Le billet vert de Gildas Bonnel

[Chronique] Le terme de sobriété s'est imposé ces quelques temps dans le débat public. Mais pour qu'il ne rime pas avec rationnement, à nous, collectivement, de mesurer l’impact environnemental de nos modes de vie pour pouvoir défendre notre liberté de choix.

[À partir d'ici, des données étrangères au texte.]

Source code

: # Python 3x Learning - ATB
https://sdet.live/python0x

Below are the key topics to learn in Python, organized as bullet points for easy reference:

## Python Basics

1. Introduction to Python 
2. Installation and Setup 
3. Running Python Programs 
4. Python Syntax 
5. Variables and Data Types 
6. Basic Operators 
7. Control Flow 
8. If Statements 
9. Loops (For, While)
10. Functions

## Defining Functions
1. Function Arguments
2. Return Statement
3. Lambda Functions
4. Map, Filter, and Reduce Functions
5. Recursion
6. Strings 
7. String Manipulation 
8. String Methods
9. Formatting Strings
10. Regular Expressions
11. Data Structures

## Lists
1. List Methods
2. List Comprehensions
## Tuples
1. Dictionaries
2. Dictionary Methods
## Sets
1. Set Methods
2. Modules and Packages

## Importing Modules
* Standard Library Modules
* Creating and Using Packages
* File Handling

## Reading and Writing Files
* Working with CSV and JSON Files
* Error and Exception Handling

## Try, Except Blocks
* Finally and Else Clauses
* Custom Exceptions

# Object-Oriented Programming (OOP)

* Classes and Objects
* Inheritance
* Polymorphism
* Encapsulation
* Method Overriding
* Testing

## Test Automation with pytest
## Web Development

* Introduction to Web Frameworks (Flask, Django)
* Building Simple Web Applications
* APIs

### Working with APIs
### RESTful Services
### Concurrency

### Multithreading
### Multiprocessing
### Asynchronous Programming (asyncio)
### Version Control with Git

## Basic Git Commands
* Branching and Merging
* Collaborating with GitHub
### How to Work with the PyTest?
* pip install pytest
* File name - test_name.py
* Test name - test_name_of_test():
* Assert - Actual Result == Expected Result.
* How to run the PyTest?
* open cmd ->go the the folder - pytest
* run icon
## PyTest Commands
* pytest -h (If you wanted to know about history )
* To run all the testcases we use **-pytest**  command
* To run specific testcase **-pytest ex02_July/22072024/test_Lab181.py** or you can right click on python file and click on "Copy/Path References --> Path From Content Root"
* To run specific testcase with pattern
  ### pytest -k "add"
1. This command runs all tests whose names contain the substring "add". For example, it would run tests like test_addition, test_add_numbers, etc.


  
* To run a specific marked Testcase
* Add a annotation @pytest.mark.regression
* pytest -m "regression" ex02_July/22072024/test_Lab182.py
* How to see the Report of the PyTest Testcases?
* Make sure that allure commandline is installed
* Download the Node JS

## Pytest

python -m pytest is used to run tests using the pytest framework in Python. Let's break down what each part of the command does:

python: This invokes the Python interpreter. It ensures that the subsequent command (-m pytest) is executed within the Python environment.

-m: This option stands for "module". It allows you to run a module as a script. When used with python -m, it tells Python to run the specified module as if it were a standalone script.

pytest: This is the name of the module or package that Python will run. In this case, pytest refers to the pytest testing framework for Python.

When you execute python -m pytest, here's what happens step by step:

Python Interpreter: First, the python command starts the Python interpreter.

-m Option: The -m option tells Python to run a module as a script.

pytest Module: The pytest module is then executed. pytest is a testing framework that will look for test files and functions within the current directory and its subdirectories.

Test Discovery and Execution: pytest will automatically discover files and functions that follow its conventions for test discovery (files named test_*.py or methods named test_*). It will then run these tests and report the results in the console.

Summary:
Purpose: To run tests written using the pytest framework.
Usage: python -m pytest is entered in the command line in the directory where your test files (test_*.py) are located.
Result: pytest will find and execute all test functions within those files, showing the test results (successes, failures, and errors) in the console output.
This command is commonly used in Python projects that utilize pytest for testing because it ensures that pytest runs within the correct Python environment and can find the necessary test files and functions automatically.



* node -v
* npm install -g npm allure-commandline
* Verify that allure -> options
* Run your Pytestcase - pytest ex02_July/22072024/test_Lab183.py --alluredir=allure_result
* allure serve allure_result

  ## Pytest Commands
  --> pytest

Vous l'avez lu, entendu ce joli mot se promener dans le débat public ? Comme beaucoup d'autres, il a longtemps été marginal avant de devenir politiquement correct. Pierre Rabhi (avec sa sobriété heureuse) l'avait réinventé et le terme s’était utilement installé dans le vocabulaire écolo. La sobriété devenait, avec lui, la face positive, enviée, de la déconsommation. Une promesse de santé, de légèreté, de conscience du monde et de satiété. Il vient pourtant de loin, ce mot, tout imbibé (pardon !) de son sens le plus commun : celui du sevrage alcoolique. Alors quand nos gouvernants se l’approprient en nous appelant à la sobriété, énergétique au premier titre, mais, en fait, dans tous les compartiments de notre vie, il se teinte, à nouveau, de rigueur, de privation, de serrage de ceinture. C’est marrant les mots, ça change de couleur. 

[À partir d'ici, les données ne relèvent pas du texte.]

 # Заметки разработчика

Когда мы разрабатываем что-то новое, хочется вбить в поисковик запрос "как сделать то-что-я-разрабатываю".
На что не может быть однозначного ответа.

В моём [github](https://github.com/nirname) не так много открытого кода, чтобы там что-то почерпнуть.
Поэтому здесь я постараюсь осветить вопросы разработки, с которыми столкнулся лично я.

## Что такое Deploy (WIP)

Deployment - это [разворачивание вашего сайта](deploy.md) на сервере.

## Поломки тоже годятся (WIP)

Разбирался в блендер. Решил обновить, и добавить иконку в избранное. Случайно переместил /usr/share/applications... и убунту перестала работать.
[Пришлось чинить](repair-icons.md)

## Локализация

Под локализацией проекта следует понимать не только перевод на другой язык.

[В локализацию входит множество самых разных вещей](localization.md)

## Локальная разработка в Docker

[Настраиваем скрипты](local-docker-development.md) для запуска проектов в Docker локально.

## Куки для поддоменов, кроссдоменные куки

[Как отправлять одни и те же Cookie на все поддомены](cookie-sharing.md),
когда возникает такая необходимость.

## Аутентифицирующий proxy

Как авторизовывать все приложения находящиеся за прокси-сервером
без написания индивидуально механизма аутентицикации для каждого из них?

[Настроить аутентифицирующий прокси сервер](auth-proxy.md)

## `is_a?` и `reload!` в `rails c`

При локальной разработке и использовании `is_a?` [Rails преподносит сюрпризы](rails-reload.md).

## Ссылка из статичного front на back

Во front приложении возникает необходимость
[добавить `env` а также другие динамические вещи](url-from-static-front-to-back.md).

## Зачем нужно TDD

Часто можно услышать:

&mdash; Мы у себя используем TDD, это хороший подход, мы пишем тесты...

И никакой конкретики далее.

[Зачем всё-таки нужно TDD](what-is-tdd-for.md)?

Et pour nous, les communicants, ça dessine quoi ? Dans les effets de nos métiers colorés, chamarrés, scintillants de superlatifs et de promesses, on peut dire, sans exagérer, que la sobriété n'est pas la tonalité la plus usitée. Peut-on imaginer la campagne BMW sur la joie, imprégnée de sobriété ? Est-ce que ça ne parlait pas un peu d'ivresse quand-même, du sentiment grisant de maîtrise de la route, de la vitesse, du défilement des paysages magiques dans le feutré de l'habitacle ? Pouvons-nous l’imaginer aujourd’hui sans l'ivresse sous-jacente ? Bien sûr, le cas d’école Patagonia est présenté partout comme LA référence disruptive. Sa publicité « Dont buy this jacket » est l’arbre qui cache la forêt. La Convention citoyenne pour le climat avait dans ses propositions le projet d’une mention obligatoire sur toutes les publicités « en avez-vous vraiment besoin ? ». Certains ont ri tellement l’idée leur paraissait ubuesque, d’autres pas du tout. 

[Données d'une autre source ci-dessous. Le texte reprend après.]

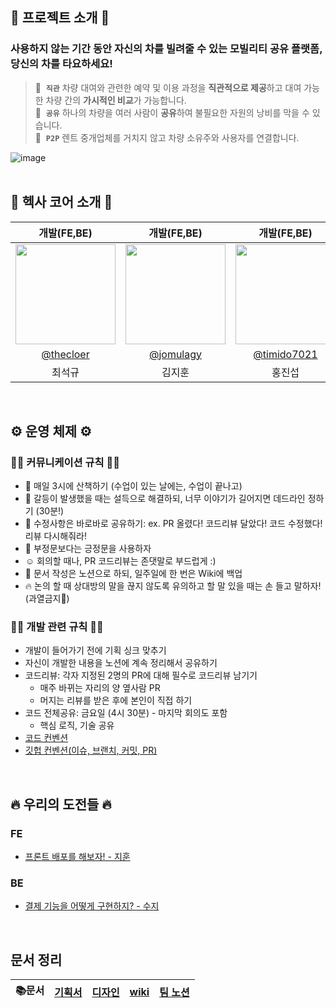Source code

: ## 🚙 프로젝트 소개 🚙
### 사용하지 않는 기간 동안 자신의 차를 빌려줄 수 있는 모빌리티 공유 플랫폼, 당신의 차를 타요하세요!
> 👀  **`직관`** 차량 대여와 관련한 예약 및 이용 과정을 **직관적으로 제공**하고 대여 가능한 차량 간의 **가시적인 비교**가 가능합니다. <br/>
💖  **`공유`** 하나의 차량을 여러 사람이 **공유**하여 불필요한 자원의 낭비를 막을 수 있습니다. <br/>
🤝  **`P2P`** 렌트 중개업체를 거치지 않고 차량 소유주와 사용자를 연결합니다.

![image](https://github.com/softeerbootcamp-3rd/Team9-HexaCore/assets/90602694/56db0620-715b-48e6-b953-f8cfca0b31bf) <br/>
<br/>


## 👫 헥사 코어 소개 👫
|      개발(FE,BE)       |      개발(FE,BE)       |      개발(FE,BE)       |      개발(FE,BE)       |      개발(FE,BE)       |      개발(FE,BE)       |                                                                                                            
| :-: | :-: | :-: | :-: | :-: | :-: |
|   <img width="160px" src="https://avatars.githubusercontent.com/u/83699438?v=4" />    |                      <img width="160px" src="https://avatars.githubusercontent.com/u/87347699?v=4" />    |                   <img width="160px" src="https://avatars.githubusercontent.com/u/148764580?v=4"/>   |                   <img width="160px" src="https://avatars.githubusercontent.com/u/90602694?v=4"/>   |                   <img width="160px" src="https://avatars.githubusercontent.com/u/70956926?v=4"/>   |                   <img width="160px" src="https://avatars.githubusercontent.com/u/80809782?v=4"/>   |
|   [@thecloer](https://github.com/thecloer)   |    [@jomulagy](https://github.com/jomulagy)  | [@timido7021](https://github.com/timido7021)  | [@SuHyeon00](https://github.com/SuHyeon00)  | [@Yoon-Suji](https://github.com/Yoon-Suji)  | [@kelly1422](https://github.com/kelly1422)  |
| 최석규 | 김지훈 | 홍진섭 | 오수현 | 윤수지 | 김영경 |
<br/>


## ⚙️ 운영 체제 ⚙️
### 🤙🏻 커뮤니케이션 규칙 🤙🏻

- 🚶 매일 3시에 산책하기 (수업이 있는 날에는, 수업이 끝나고)
- 🚨 갈등이 발생했을 때는 설득으로 해결하되, 너무 이야기가 길어지면 데드라인 정하기 (30분!)
- 📢 수정사항은 바로바로 공유하기: ex. PR 올렸다! 코드리뷰 달았다! 코드 수정했다! 리뷰 다시해줘라!
- 💚 부정문보다는 긍정문을 사용하자 <br/>
- ☺️ 회의할 때나, PR 코드리뷰는 존댓말로 부드럽게 :)
- 📑 문서 작성은 노션으로 하되, 일주일에 한 번은 Wiki에 백업
- 🔥 논의 할 때 상대방의 말을 끊지 않도록 유의하고 할 말 있을 때는 손 들고 말하자! (과열금지🚨)

### 👩‍💻 개발 관련 규칙 🧑‍💻

- 개발이 들어가기 전에 기획 싱크 맞추기
- 자신이 개발한 내용을 노션에 계속 정리해서 공유하기
- 코드리뷰: 각자 지정된 2명의 PR에 대해 필수로 코드리뷰 남기기
    - 매주 바뀌는 자리의 양 옆사람 PR
    - 머지는 리뷰를 받은 후에 본인이 직접 하기
- 코드 전체공유: 금요일 (4시 30분) - 마지막 회의도 포함
    - 핵심 로직, 기술 공유
- [코드 컨벤션](https://wiry-elderberry-3bf.notion.site/82a3adfd02a24b278cb2cf93ab96d4db?pvs=4)
- [깃헙 컨벤션(이슈, 브랜치, 커밋, PR)](https://wiry-elderberry-3bf.notion.site/PR-90e9af0069494b87b949fd0312418e45?pvs=4)
<br/>


## 🔥 우리의 도전들 🔥
### FE
- [프론트 배포를 해보자! - 지훈]()

### BE
- [결제 기능을 어떻게 구현하지? - 수지]()

<br/>

## 문서 정리
| 📚문서 | [기획서](https://wiry-elderberry-3bf.notion.site/2f55d6aa566c4cf694fb1a8c4caf431e?pvs=4) | [디자인](https://www.figma.com/file/iInwlOQsmu8fNSMiLRHJRX/Airbnb-UI-Kit-(Community)?type=design&node-id=303%3A2220&mode=design&t=8TYu14orzQ9npxZ4-1) | [wiki]() | [팀 노션](https://wiry-elderberry-3bf.notion.site/Hexa-Core-2ae3a479a34d490ebf22493abbbdedbc?pvs=4) |
| :-: | :-: | :-: | :-: | :-: |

Un autre mot s'est invité dans le débat sur la crise énergétique et climatique. Plus dur, celui-là. Un gros-mot presque : rationnement. Sorte de rappel de la Seconde Guerre mondiale, des semelles en bois, des topinambours et des tickets de... rationnement.  Ce mot là, c’est du lourd. Car le rationnement est une sobriété forcée. La différence est non négligeable. Au bout du capitalisme libéral, on déboucherait donc sur... de la privation de liberté. Cherchez l'erreur. Et nous, communicants, avons sans aucun doute participé à cette fausse route : qu'avons-nous vendu sinon de la liberté ? Liberté de consommer, de choisir ses divertissements, son alimentation, ses destinations ... la liste est infinie. « La fin de l’abondance n’est pas le début de l’austérité », la phrase d’Alexandre Bompard, le PDG de Carrefour dans Stratégies est bien trouvée (parfaite figure de style de l’antithèse !). Si elle pointe l’essentiel (la finitude des ressources), elle écarte l’idée de manque et balaye le risque de désenchantement de la consommation. La position tiendra-t-elle longtemps ? 

Défendre la liberté de choix

Alors pour éviter le rationnement à la trique, l’austérité, la frustration du consommateur et la colère du citoyen, comment pouvons-nous réussir à faire société sobrement ? Après avoir valorisé la joie de posséder une grosse cylindrée, saurons-nous magnifier la joie de s’en passer ? Comment écrire de nouvelles promesses dans une consommation consciente, raisonnée ? Comment parler de la préciosité des ressources, d’un produit qu’il nous faut apprendre à regarder comme un objet de valeur pour ce qu’il représente comme matières, énergies et intelligences réunies ? 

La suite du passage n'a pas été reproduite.